---- INPUT DATA

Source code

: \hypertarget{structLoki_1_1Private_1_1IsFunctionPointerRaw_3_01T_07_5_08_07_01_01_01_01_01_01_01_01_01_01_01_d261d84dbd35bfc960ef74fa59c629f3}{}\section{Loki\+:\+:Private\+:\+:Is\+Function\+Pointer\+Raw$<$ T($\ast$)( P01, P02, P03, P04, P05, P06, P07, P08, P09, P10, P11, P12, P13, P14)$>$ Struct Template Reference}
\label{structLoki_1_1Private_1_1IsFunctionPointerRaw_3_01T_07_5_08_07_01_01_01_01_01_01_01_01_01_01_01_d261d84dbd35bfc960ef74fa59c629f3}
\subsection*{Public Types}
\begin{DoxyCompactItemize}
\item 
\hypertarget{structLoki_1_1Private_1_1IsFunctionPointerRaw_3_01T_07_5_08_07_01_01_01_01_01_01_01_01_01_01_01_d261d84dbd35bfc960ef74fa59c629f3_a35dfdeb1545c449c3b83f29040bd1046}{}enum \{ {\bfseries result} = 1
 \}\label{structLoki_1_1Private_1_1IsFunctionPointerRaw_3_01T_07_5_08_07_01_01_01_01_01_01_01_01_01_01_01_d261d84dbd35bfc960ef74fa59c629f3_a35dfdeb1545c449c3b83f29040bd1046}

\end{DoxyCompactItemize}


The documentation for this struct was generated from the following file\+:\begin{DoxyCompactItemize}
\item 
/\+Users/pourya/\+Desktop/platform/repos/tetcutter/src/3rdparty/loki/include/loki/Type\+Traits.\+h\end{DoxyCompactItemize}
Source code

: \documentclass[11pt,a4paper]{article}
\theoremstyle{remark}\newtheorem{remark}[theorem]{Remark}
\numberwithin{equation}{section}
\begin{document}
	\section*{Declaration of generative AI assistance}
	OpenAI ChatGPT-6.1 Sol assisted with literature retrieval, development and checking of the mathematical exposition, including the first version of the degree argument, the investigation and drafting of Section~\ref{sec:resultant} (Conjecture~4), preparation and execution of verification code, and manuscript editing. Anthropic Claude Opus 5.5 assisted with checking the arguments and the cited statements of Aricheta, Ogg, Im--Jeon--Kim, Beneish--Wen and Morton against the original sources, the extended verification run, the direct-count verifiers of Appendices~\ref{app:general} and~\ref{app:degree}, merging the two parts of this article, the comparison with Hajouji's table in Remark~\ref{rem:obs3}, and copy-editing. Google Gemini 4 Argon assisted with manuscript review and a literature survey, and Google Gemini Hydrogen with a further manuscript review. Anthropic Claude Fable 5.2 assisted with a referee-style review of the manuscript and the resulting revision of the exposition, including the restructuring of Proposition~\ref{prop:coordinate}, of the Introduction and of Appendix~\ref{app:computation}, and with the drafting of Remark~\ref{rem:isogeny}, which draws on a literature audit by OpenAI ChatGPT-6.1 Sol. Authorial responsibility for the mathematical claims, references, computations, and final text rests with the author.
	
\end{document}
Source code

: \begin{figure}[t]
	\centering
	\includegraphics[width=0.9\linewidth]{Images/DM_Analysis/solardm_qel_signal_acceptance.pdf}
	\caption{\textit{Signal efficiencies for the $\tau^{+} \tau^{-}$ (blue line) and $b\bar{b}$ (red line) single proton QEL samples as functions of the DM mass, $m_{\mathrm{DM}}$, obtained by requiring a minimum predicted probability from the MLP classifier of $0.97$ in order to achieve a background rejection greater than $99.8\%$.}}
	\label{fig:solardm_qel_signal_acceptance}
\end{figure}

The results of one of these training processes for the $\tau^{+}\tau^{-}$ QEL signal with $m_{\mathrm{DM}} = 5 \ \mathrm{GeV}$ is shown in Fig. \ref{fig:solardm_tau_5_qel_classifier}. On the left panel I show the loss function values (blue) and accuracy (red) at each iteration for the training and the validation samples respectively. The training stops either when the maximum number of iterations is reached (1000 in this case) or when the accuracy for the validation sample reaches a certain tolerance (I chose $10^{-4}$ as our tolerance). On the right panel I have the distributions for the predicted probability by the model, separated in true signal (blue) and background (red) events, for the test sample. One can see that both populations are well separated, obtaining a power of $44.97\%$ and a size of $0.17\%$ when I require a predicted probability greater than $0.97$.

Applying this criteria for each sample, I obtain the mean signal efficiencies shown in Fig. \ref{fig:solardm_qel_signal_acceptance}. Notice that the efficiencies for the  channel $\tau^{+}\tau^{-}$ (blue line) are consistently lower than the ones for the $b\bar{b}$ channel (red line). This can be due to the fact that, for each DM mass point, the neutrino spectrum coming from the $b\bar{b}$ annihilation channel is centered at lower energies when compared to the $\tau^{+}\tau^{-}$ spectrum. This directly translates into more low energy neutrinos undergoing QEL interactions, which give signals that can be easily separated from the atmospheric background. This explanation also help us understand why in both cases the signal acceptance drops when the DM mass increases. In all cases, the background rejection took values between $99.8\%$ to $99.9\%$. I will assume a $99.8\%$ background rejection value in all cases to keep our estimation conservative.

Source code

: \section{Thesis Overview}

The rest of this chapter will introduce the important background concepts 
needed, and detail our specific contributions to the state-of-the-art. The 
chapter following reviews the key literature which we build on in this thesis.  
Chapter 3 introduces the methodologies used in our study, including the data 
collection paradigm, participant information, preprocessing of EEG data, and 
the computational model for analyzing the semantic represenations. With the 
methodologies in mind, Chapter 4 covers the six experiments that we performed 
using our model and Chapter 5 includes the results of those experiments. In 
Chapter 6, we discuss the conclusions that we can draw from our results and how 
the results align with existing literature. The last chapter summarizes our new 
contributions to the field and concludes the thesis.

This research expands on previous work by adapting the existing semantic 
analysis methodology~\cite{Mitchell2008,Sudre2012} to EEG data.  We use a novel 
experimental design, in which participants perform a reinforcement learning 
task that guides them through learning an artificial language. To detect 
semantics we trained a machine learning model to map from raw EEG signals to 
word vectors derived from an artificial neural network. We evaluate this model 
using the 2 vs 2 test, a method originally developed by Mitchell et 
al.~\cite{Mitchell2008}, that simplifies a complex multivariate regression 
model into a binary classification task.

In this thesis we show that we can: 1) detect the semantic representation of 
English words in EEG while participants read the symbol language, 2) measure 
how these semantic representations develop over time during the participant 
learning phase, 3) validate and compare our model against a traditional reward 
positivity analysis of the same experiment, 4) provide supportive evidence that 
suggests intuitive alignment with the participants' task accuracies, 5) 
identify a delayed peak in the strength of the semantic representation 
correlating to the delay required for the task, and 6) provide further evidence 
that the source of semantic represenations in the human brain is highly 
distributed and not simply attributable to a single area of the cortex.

--------

*TASK BRIEF*
The records need to be set down again without a single difference.

*SOLUTION*
Source code

: \hypertarget{structLoki_1_1Private_1_1IsFunctionPointerRaw_3_01T_07_5_08_07_01_01_01_01_01_01_01_01_01_01_01_d261d84dbd35bfc960ef74fa59c629f3}{}\section{Loki\+:\+:Private\+:\+:Is\+Function\+Pointer\+Raw$<$ T($\ast$)( P01, P02, P03, P04, P05, P06, P07, P08, P09, P10, P11, P12, P13, P14)$>$ Struct Template Reference}
\label{structLoki_1_1Private_1_1IsFunctionPointerRaw_3_01T_07_5_08_07_01_01_01_01_01_01_01_01_01_01_01_d261d84dbd35bfc960ef74fa59c629f3}
\subsection*{Public Types}
\begin{DoxyCompactItemize}
\item 
\hypertarget{structLoki_1_1Private_1_1IsFunctionPointerRaw_3_01T_07_5_08_07_01_01_01_01_01_01_01_01_01_01_01_d261d84dbd35bfc960ef74fa59c629f3_a35dfdeb1545c449c3b83f29040bd1046}{}enum \{ {\bfseries result} = 1
 \}\label{structLoki_1_1Private_1_1IsFunctionPointerRaw_3_01T_07_5_08_07_01_01_01_01_01_01_01_01_01_01_01_d261d84dbd35bfc960ef74fa59c629f3_a35dfdeb1545c449c3b83f29040bd1046}

\end{DoxyCompactItemize}


The documentation for this struct was generated from the following file\+:\begin{DoxyCompactItemize}
\item 
/\+Users/pourya/\+Desktop/platform/repos/tetcutter/src/3rdparty/loki/include/loki/Type\+Traits.\+h\end{DoxyCompactItemize}
Source code

: \documentclass[11pt,a4paper]{article}
\theoremstyle{remark}\newtheorem{remark}[theorem]{Remark}
\numberwithin{equation}{section}
\begin{document}
	\section*{Declaration of generative AI assistance}
	OpenAI ChatGPT-6.1 Sol assisted with literature retrieval, development and checking of the mathematical exposition, including the first version of the degree argument, the investigation and drafting of Section~\ref{sec:resultant} (Conjecture~4), preparation and execution of verification code, and manuscript editing. Anthropic Claude Opus 5.5 assisted with checking the arguments and the cited statements of Aricheta, Ogg, Im--Jeon--Kim, Beneish--Wen and Morton against the original sources, the extended verification run, the direct-count verifiers of Appendices~\ref{app:general} and~\ref{app:degree}, merging the two parts of this article, the comparison with Hajouji's table in Remark~\ref{rem:obs3}, and copy-editing. Google Gemini 4 Argon assisted with manuscript review and a literature survey, and Google Gemini Hydrogen with a further manuscript review. Anthropic Claude Fable 5.2 assisted with a referee-style review of the manuscript and the resulting revision of the exposition, including the restructuring of Proposition~\ref{prop:coordinate}, of the Introduction and of Appendix~\ref{app:computation}, and with the drafting of Remark~\ref{rem:isogeny}, which draws on a literature audit by OpenAI ChatGPT-6.1 Sol. Authorial responsibility for the mathematical claims, references, computations, and final text rests with the author.
	
\end{document}
Source code

: \begin{figure}[t]
	\centering
	\includegraphics[width=0.9\linewidth]{Images/DM_Analysis/solardm_qel_signal_acceptance.pdf}
	\caption{\textit{Signal efficiencies for the $\tau^{+} \tau^{-}$ (blue line) and $b\bar{b}$ (red line) single proton QEL samples as functions of the DM mass, $m_{\mathrm{DM}}$, obtained by requiring a minimum predicted probability from the MLP classifier of $0.97$ in order to achieve a background rejection greater than $99.8\%$.}}
	\label{fig:solardm_qel_signal_acceptance}
\end{figure}

The results of one of these training processes for the $\tau^{+}\tau^{-}$ QEL signal with $m_{\mathrm{DM}} = 5 \ \mathrm{GeV}$ is shown in Fig. \ref{fig:solardm_tau_5_qel_classifier}. On the left panel I show the loss function values (blue) and accuracy (red) at each iteration for the training and the validation samples respectively. The training stops either when the maximum number of iterations is reached (1000 in this case) or when the accuracy for the validation sample reaches a certain tolerance (I chose $10^{-4}$ as our tolerance). On the right panel I have the distributions for the predicted probability by the model, separated in true signal (blue) and background (red) events, for the test sample. One can see that both populations are well separated, obtaining a power of $44.97\%$ and a size of $0.17\%$ when I require a predicted probability greater than $0.97$.

Applying this criteria for each sample, I obtain the mean signal efficiencies shown in Fig. \ref{fig:solardm_qel_signal_acceptance}. Notice that the efficiencies for the  channel $\tau^{+}\tau^{-}$ (blue line) are consistently lower than the ones for the $b\bar{b}$ channel (red line). This can be due to the fact that, for each DM mass point, the neutrino spectrum coming from the $b\bar{b}$ annihilation channel is centered at lower energies when compared to the $\tau^{+}\tau^{-}$ spectrum. This directly translates into more low energy neutrinos undergoing QEL interactions, which give signals that can be easily separated from the atmospheric background. This explanation also help us understand why in both cases the signal acceptance drops when the DM mass increases. In all cases, the background rejection took values between $99.8\%$ to $99.9\%$. I will assume a $99.8\%$ background rejection value in all cases to keep our estimation conservative.

Source code

: \section{Thesis Overview}

The rest of this chapter will introduce the important background concepts 
needed, and detail our specific contributions to the state-of-the-art. The 
chapter following reviews the key literature which we build on in this thesis.  
Chapter 3 introduces the methodologies used in our study, including the data 
collection paradigm, participant information, preprocessing of EEG data, and 
the computational model for analyzing the semantic represenations. With the 
methodologies in mind, Chapter 4 covers the six experiments that we performed 
using our model and Chapter 5 includes the results of those experiments. In 
Chapter 6, we discuss the conclusions that we can draw from our results and how 
the results align with existing literature. The last chapter summarizes our new 
contributions to the field and concludes the thesis.

This research expands on previous work by adapting the existing semantic 
analysis methodology~\cite{Mitchell2008,Sudre2012} to EEG data.  We use a novel 
experimental design, in which participants perform a reinforcement learning 
task that guides them through learning an artificial language. To detect 
semantics we trained a machine learning model to map from raw EEG signals to 
word vectors derived from an artificial neural network. We evaluate this model 
using the 2 vs 2 test, a method originally developed by Mitchell et 
al.~\cite{Mitchell2008}, that simplifies a complex multivariate regression 
model into a binary classification task.

In this thesis we show that we can: 1) detect the semantic representation of 
English words in EEG while participants read the symbol language, 2) measure 
how these semantic representations develop over time during the participant 
learning phase, 3) validate and compare our model against a traditional reward 
positivity analysis of the same experiment, 4) provide supportive evidence that 
suggests intuitive alignment with the participants' task accuracies, 5) 
identify a delayed peak in the strength of the semantic representation 
correlating to the delay required for the task, and 6) provide further evidence 
that the source of semantic represenations in the human brain is highly 
distributed and not simply attributable to a single area of the cortex.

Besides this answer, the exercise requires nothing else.